§ Exercise details
Images within the entries are to be omitted; the remainder must be reproduced exactly.

§ Data listing

□ □ □

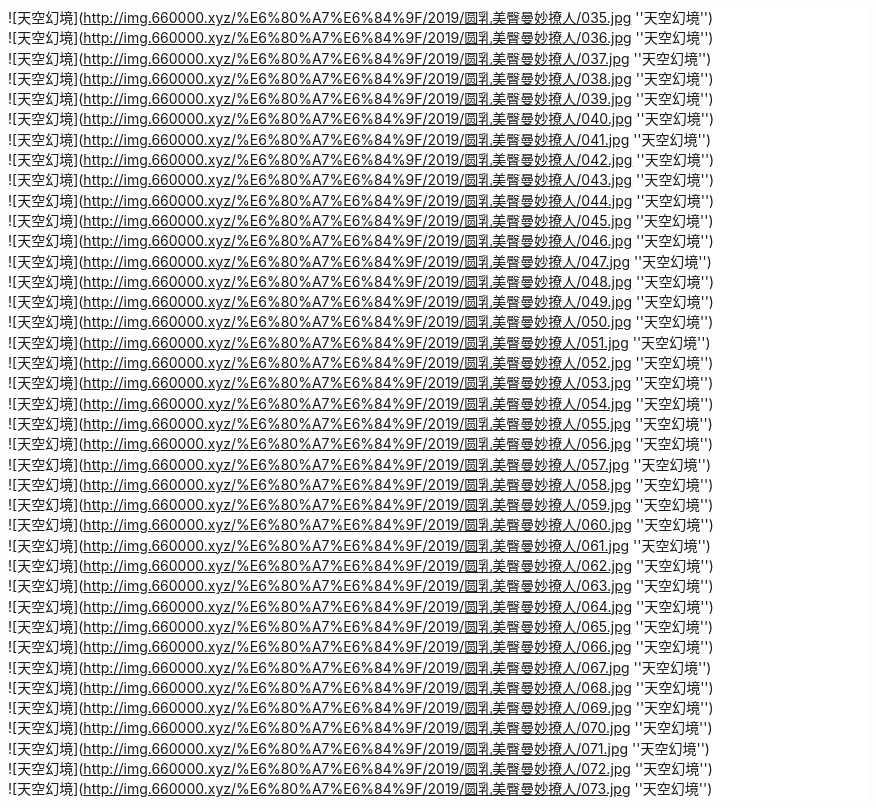 ![天空幻境](http://img.660000.xyz/%E6%80%A7%E6%84%9F/2019/圆乳美臀曼妙撩人/035.jpg ''天空幻境'') <br>
![天空幻境](http://img.660000.xyz/%E6%80%A7%E6%84%9F/2019/圆乳美臀曼妙撩人/036.jpg ''天空幻境'') <br>
![天空幻境](http://img.660000.xyz/%E6%80%A7%E6%84%9F/2019/圆乳美臀曼妙撩人/037.jpg ''天空幻境'') <br>
![天空幻境](http://img.660000.xyz/%E6%80%A7%E6%84%9F/2019/圆乳美臀曼妙撩人/038.jpg ''天空幻境'') <br>
![天空幻境](http://img.660000.xyz/%E6%80%A7%E6%84%9F/2019/圆乳美臀曼妙撩人/039.jpg ''天空幻境'') <br>
![天空幻境](http://img.660000.xyz/%E6%80%A7%E6%84%9F/2019/圆乳美臀曼妙撩人/040.jpg ''天空幻境'') <br>
![天空幻境](http://img.660000.xyz/%E6%80%A7%E6%84%9F/2019/圆乳美臀曼妙撩人/041.jpg ''天空幻境'') <br>
![天空幻境](http://img.660000.xyz/%E6%80%A7%E6%84%9F/2019/圆乳美臀曼妙撩人/042.jpg ''天空幻境'') <br>
![天空幻境](http://img.660000.xyz/%E6%80%A7%E6%84%9F/2019/圆乳美臀曼妙撩人/043.jpg ''天空幻境'') <br>
![天空幻境](http://img.660000.xyz/%E6%80%A7%E6%84%9F/2019/圆乳美臀曼妙撩人/044.jpg ''天空幻境'') <br>
![天空幻境](http://img.660000.xyz/%E6%80%A7%E6%84%9F/2019/圆乳美臀曼妙撩人/045.jpg ''天空幻境'') <br>
![天空幻境](http://img.660000.xyz/%E6%80%A7%E6%84%9F/2019/圆乳美臀曼妙撩人/046.jpg ''天空幻境'') <br>
![天空幻境](http://img.660000.xyz/%E6%80%A7%E6%84%9F/2019/圆乳美臀曼妙撩人/047.jpg ''天空幻境'') <br>
![天空幻境](http://img.660000.xyz/%E6%80%A7%E6%84%9F/2019/圆乳美臀曼妙撩人/048.jpg ''天空幻境'') <br>
![天空幻境](http://img.660000.xyz/%E6%80%A7%E6%84%9F/2019/圆乳美臀曼妙撩人/049.jpg ''天空幻境'') <br>
![天空幻境](http://img.660000.xyz/%E6%80%A7%E6%84%9F/2019/圆乳美臀曼妙撩人/050.jpg ''天空幻境'') <br>
![天空幻境](http://img.660000.xyz/%E6%80%A7%E6%84%9F/2019/圆乳美臀曼妙撩人/051.jpg ''天空幻境'') <br>
![天空幻境](http://img.660000.xyz/%E6%80%A7%E6%84%9F/2019/圆乳美臀曼妙撩人/052.jpg ''天空幻境'') <br>
![天空幻境](http://img.660000.xyz/%E6%80%A7%E6%84%9F/2019/圆乳美臀曼妙撩人/053.jpg ''天空幻境'') <br>
![天空幻境](http://img.660000.xyz/%E6%80%A7%E6%84%9F/2019/圆乳美臀曼妙撩人/054.jpg ''天空幻境'') <br>
![天空幻境](http://img.660000.xyz/%E6%80%A7%E6%84%9F/2019/圆乳美臀曼妙撩人/055.jpg ''天空幻境'') <br>
![天空幻境](http://img.660000.xyz/%E6%80%A7%E6%84%9F/2019/圆乳美臀曼妙撩人/056.jpg ''天空幻境'') <br>
![天空幻境](http://img.660000.xyz/%E6%80%A7%E6%84%9F/2019/圆乳美臀曼妙撩人/057.jpg ''天空幻境'') <br>
![天空幻境](http://img.660000.xyz/%E6%80%A7%E6%84%9F/2019/圆乳美臀曼妙撩人/058.jpg ''天空幻境'') <br>
![天空幻境](http://img.660000.xyz/%E6%80%A7%E6%84%9F/2019/圆乳美臀曼妙撩人/059.jpg ''天空幻境'') <br>
![天空幻境](http://img.660000.xyz/%E6%80%A7%E6%84%9F/2019/圆乳美臀曼妙撩人/060.jpg ''天空幻境'') <br>
![天空幻境](http://img.660000.xyz/%E6%80%A7%E6%84%9F/2019/圆乳美臀曼妙撩人/061.jpg ''天空幻境'') <br>
![天空幻境](http://img.660000.xyz/%E6%80%A7%E6%84%9F/2019/圆乳美臀曼妙撩人/062.jpg ''天空幻境'') <br>
![天空幻境](http://img.660000.xyz/%E6%80%A7%E6%84%9F/2019/圆乳美臀曼妙撩人/063.jpg ''天空幻境'') <br>
![天空幻境](http://img.660000.xyz/%E6%80%A7%E6%84%9F/2019/圆乳美臀曼妙撩人/064.jpg ''天空幻境'') <br>
![天空幻境](http://img.660000.xyz/%E6%80%A7%E6%84%9F/2019/圆乳美臀曼妙撩人/065.jpg ''天空幻境'') <br>
![天空幻境](http://img.660000.xyz/%E6%80%A7%E6%84%9F/2019/圆乳美臀曼妙撩人/066.jpg ''天空幻境'') <br>
![天空幻境](http://img.660000.xyz/%E6%80%A7%E6%84%9F/2019/圆乳美臀曼妙撩人/067.jpg ''天空幻境'') <br>
![天空幻境](http://img.660000.xyz/%E6%80%A7%E6%84%9F/2019/圆乳美臀曼妙撩人/068.jpg ''天空幻境'') <br>
![天空幻境](http://img.660000.xyz/%E6%80%A7%E6%84%9F/2019/圆乳美臀曼妙撩人/069.jpg ''天空幻境'') <br>
![天空幻境](http://img.660000.xyz/%E6%80%A7%E6%84%9F/2019/圆乳美臀曼妙撩人/070.jpg ''天空幻境'') <br>
![天空幻境](http://img.660000.xyz/%E6%80%A7%E6%84%9F/2019/圆乳美臀曼妙撩人/071.jpg ''天空幻境'') <br>
![天空幻境](http://img.660000.xyz/%E6%80%A7%E6%84%9F/2019/圆乳美臀曼妙撩人/072.jpg ''天空幻境'') <br>
![天空幻境](http://img.660000.xyz/%E6%80%A7%E6%84%9F/2019/圆乳美臀曼妙撩人/073.jpg ''天空幻境'') <br>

□ □ □

§ Response for this exercise
 ![天空幻境](http://img.660000.xyz/%E6%80%A7%E6%84%9F/2019/圆乳美臀曼妙撩人/035.jpg ''天空幻境'') <br>
![天空幻境](http://img.660000.xyz/%E6%80%A7%E6%84%9F/2019/圆乳美臀曼妙撩人/036.jpg ''天空幻境'') <br>
![天空幻境](http://img.660000.xyz/%E6%80%A7%E6%84%9F/2019/圆乳美臀曼妙撩人/037.jpg ''天空幻境'') <br>
![天空幻境](http://img.660000.xyz/%E6%80%A7%E6%84%9F/2019/圆乳美臀曼妙撩人/038.jpg ''天空幻境'') <br>
![天空幻境](http://img.660000.xyz/%E6%80%A7%E6%84%9F/2019/圆乳美臀曼妙撩人/039.jpg ''天空幻境'') <br>
![天空幻境](http://img.660000.xyz/%E6%80%A7%E6%84%9F/2019/圆乳美臀曼妙撩人/040.jpg ''天空幻境'') <br>
![天空幻境](http://img.660000.xyz/%E6%80%A7%E6%84%9F/2019/圆乳美臀曼妙撩人/041.jpg ''天空幻境'') <br>
![天空幻境](http://img.660000.xyz/%E6%80%A7%E6%84%9F/2019/圆乳美臀曼妙撩人/042.jpg ''天空幻境'') <br>
![天空幻境](http://img.660000.xyz/%E6%80%A7%E6%84%9F/2019/圆乳美臀曼妙撩人/043.jpg ''天空幻境'') <br>
![天空幻境](http://img.660000.xyz/%E6%80%A7%E6%84%9F/2019/圆乳美臀曼妙撩人/044.jpg ''天空幻境'') <br>
![天空幻境](http://img.660000.xyz/%E6%80%A7%E6%84%9F/2019/圆乳美臀曼妙撩人/045.jpg ''天空幻境'') <br>
![天空幻境](http://img.660000.xyz/%E6%80%A7%E6%84%9F/2019/圆乳美臀曼妙撩人/046.jpg ''天空幻境'') <br>
![天空幻境](http://img.660000.xyz/%E6%80%A7%E6%84%9F/2019/圆乳美臀曼妙撩人/047.jpg ''天空幻境'') <br>
![天空幻境](http://img.660000.xyz/%E6%80%A7%E6%84%9F/2019/圆乳美臀曼妙撩人/048.jpg ''天空幻境'') <br>
![天空幻境](http://img.660000.xyz/%E6%80%A7%E6%84%9F/2019/圆乳美臀曼妙撩人/049.jpg ''天空幻境'') <br>
![天空幻境](http://img.660000.xyz/%E6%80%A7%E6%84%9F/2019/圆乳美臀曼妙撩人/050.jpg ''天空幻境'') <br>
![天空幻境](http://img.660000.xyz/%E6%80%A7%E6%84%9F/2019/圆乳美臀曼妙撩人/051.jpg ''天空幻境'') <br>
![天空幻境](http://img.660000.xyz/%E6%80%A7%E6%84%9F/2019/圆乳美臀曼妙撩人/052.jpg ''天空幻境'') <br>
![天空幻境](http://img.660000.xyz/%E6%80%A7%E6%84%9F/2019/圆乳美臀曼妙撩人/053.jpg ''天空幻境'') <br>
![天空幻境](http://img.660000.xyz/%E6%80%A7%E6%84%9F/2019/圆乳美臀曼妙撩人/054.jpg ''天空幻境'') <br>
![天空幻境](http://img.660000.xyz/%E6%80%A7%E6%84%9F/2019/圆乳美臀曼妙撩人/055.jpg ''天空幻境'') <br>
![天空幻境](http://img.660000.xyz/%E6%80%A7%E6%84%9F/2019/圆乳美臀曼妙撩人/056.jpg ''天空幻境'') <br>
![天空幻境](http://img.660000.xyz/%E6%80%A7%E6%84%9F/2019/圆乳美臀曼妙撩人/057.jpg ''天空幻境'') <br>
![天空幻境](http://img.660000.xyz/%E6%80%A7%E6%84%9F/2019/圆乳美臀曼妙撩人/058.jpg ''天空幻境'') <br>
![天空幻境](http://img.660000.xyz/%E6%80%A7%E6%84%9F/2019/圆乳美臀曼妙撩人/059.jpg ''天空幻境'') <br>
![天空幻境](http://img.660000.xyz/%E6%80%A7%E6%84%9F/2019/圆乳美臀曼妙撩人/060.jpg ''天空幻境'') <br>
![天空幻境](http://img.660000.xyz/%E6%80%A7%E6%84%9F/2019/圆乳美臀曼妙撩人/061.jpg ''天空幻境'') <br>
![天空幻境](http://img.660000.xyz/%E6%80%A7%E6%84%9F/2019/圆乳美臀曼妙撩人/062.jpg ''天空幻境'') <br>
![天空幻境](http://img.660000.xyz/%E6%80%A7%E6%84%9F/2019/圆乳美臀曼妙撩人/063.jpg ''天空幻境'') <br>
![天空幻境](http://img.660000.xyz/%E6%80%A7%E6%84%9F/2019/圆乳美臀曼妙撩人/064.jpg ''天空幻境'') <br>
![天空幻境](http://img.660000.xyz/%E6%80%A7%E6%84%9F/2019/圆乳美臀曼妙撩人/065.jpg ''天空幻境'') <br>
![天空幻境](http://img.660000.xyz/%E6%80%A7%E6%84%9F/2019/圆乳美臀曼妙撩人/066.jpg ''天空幻境'') <br>
![天空幻境](http://img.660000.xyz/%E6%80%A7%E6%84%9F/2019/圆乳美臀曼妙撩人/067.jpg ''天空幻境'') <br>
![天空幻境](http://img.660000.xyz/%E6%80%A7%E6%84%9F/2019/圆乳美臀曼妙撩人/068.jpg ''天空幻境'') <br>
![天空幻境](http://img.660000.xyz/%E6%80%A7%E6%84%9F/2019/圆乳美臀曼妙撩人/069.jpg ''天空幻境'') <br>
![天空幻境](http://img.660000.xyz/%E6%80%A7%E6%84%9F/2019/圆乳美臀曼妙撩人/070.jpg ''天空幻境'') <br>
![天空幻境](http://img.660000.xyz/%E6%80%A7%E6%84%9F/2019/圆乳美臀曼妙撩人/071.jpg ''天空幻境'') <br>
![天空幻境](http://img.660000.xyz/%E6%80%A7%E6%84%9F/2019/圆乳美臀曼妙撩人/072.jpg ''天空幻境'') <br>
![天空幻境](http://img.660000.xyz/%E6%80%A7%E6%84%9F/2019/圆乳美臀曼妙撩人/073.jpg ''天空幻境'') <br>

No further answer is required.